(ASSIGNMENT):
Leaving out every image, restate all the records word for word.

Pictures paired with source code
####################
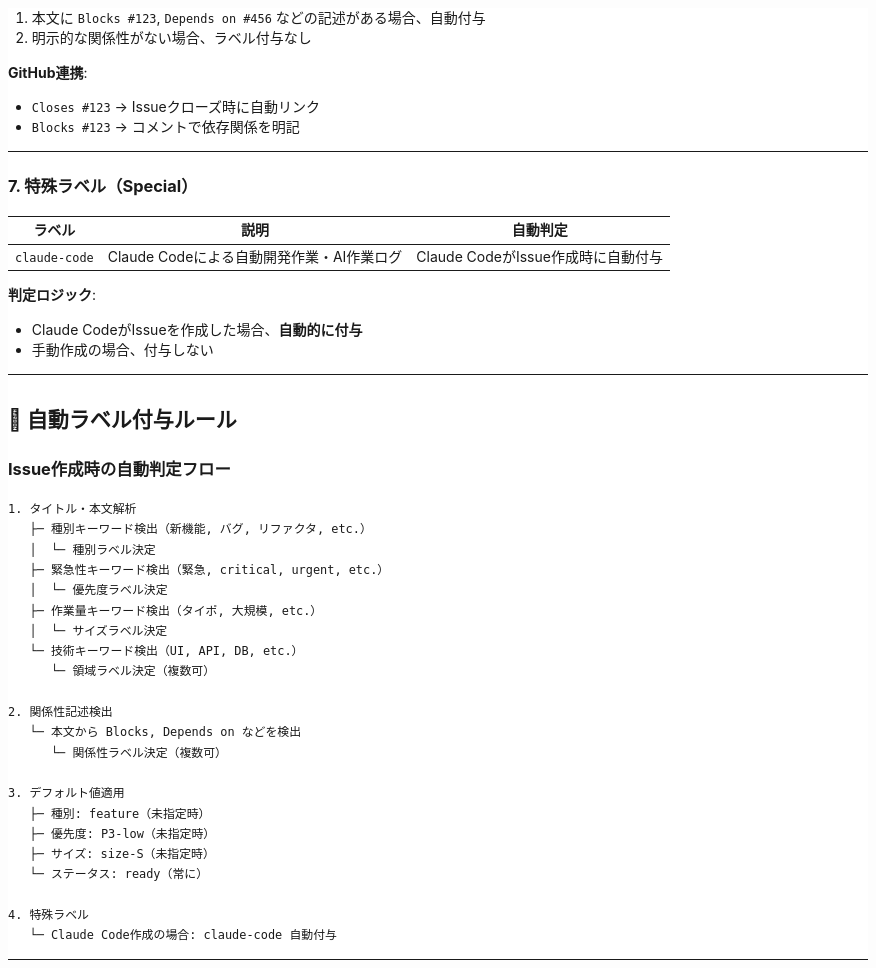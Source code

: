 1. 本文に `Blocks #123`, `Depends on #456` などの記述がある場合、自動付与
2. 明示的な関係性がない場合、ラベル付与なし

**GitHub連携**:

- `Closes #123` → Issueクローズ時に自動リンク
- `Blocks #123` → コメントで依存関係を明記

---

### 7. 特殊ラベル（Special）

| ラベル        | 説明                                      | 自動判定                           |
| ------------- | ----------------------------------------- | ---------------------------------- |
| `claude-code` | Claude Codeによる自動開発作業・AI作業ログ | Claude CodeがIssue作成時に自動付与 |

**判定ロジック**:

- Claude CodeがIssueを作成した場合、**自動的に付与**
- 手動作成の場合、付与しない

---

## 🤖 自動ラベル付与ルール

### Issue作成時の自動判定フロー

```
1. タイトル・本文解析
   ├─ 種別キーワード検出（新機能, バグ, リファクタ, etc.）
   │  └─ 種別ラベル決定
   ├─ 緊急性キーワード検出（緊急, critical, urgent, etc.）
   │  └─ 優先度ラベル決定
   ├─ 作業量キーワード検出（タイポ, 大規模, etc.）
   │  └─ サイズラベル決定
   └─ 技術キーワード検出（UI, API, DB, etc.）
      └─ 領域ラベル決定（複数可）

2. 関係性記述検出
   └─ 本文から Blocks, Depends on などを検出
      └─ 関係性ラベル決定（複数可）

3. デフォルト値適用
   ├─ 種別: feature（未指定時）
   ├─ 優先度: P3-low（未指定時）
   ├─ サイズ: size-S（未指定時）
   └─ ステータス: ready（常に）

4. 特殊ラベル
   └─ Claude Code作成の場合: claude-code 自動付与
```

---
####################
(SOLUTION FOR THIS EXERCISE):
Source code

: 1. 本文に `Blocks #123`, `Depends on #456` などの記述がある場合、自動付与
2. 明示的な関係性がない場合、ラベル付与なし

**GitHub連携**:

- `Closes #123` → Issueクローズ時に自動リンク
- `Blocks #123` → コメントで依存関係を明記

---

### 7. 特殊ラベル（Special）

| ラベル        | 説明                                      | 自動判定                           |
| ------------- | ----------------------------------------- | ---------------------------------- |
| `claude-code` | Claude Codeによる自動開発作業・AI作業ログ | Claude CodeがIssue作成時に自動付与 |

**判定ロジック**:

- Claude CodeがIssueを作成した場合、**自動的に付与**
- 手動作成の場合、付与しない

---

## 🤖 自動ラベル付与ルール

### Issue作成時の自動判定フロー

```
1. タイトル・本文解析
   ├─ 種別キーワード検出（新機能, バグ, リファクタ, etc.）
   │  └─ 種別ラベル決定
   ├─ 緊急性キーワード検出（緊急, critical, urgent, etc.）
   │  └─ 優先度ラベル決定
   ├─ 作業量キーワード検出（タイポ, 大規模, etc.）
   │  └─ サイズラベル決定
   └─ 技術キーワード検出（UI, API, DB, etc.）
      └─ 領域ラベル決定（複数可）

2. 関係性記述検出
   └─ 本文から Blocks, Depends on などを検出
      └─ 関係性ラベル決定（複数可）

3. デフォルト値適用
   ├─ 種別: feature（未指定時）
   ├─ 優先度: P3-low（未指定時）
   ├─ サイズ: size-S（未指定時）
   └─ ステータス: ready（常に）

4. 特殊ラベル
   └─ Claude Code作成の場合: claude-code 自動付与
```

---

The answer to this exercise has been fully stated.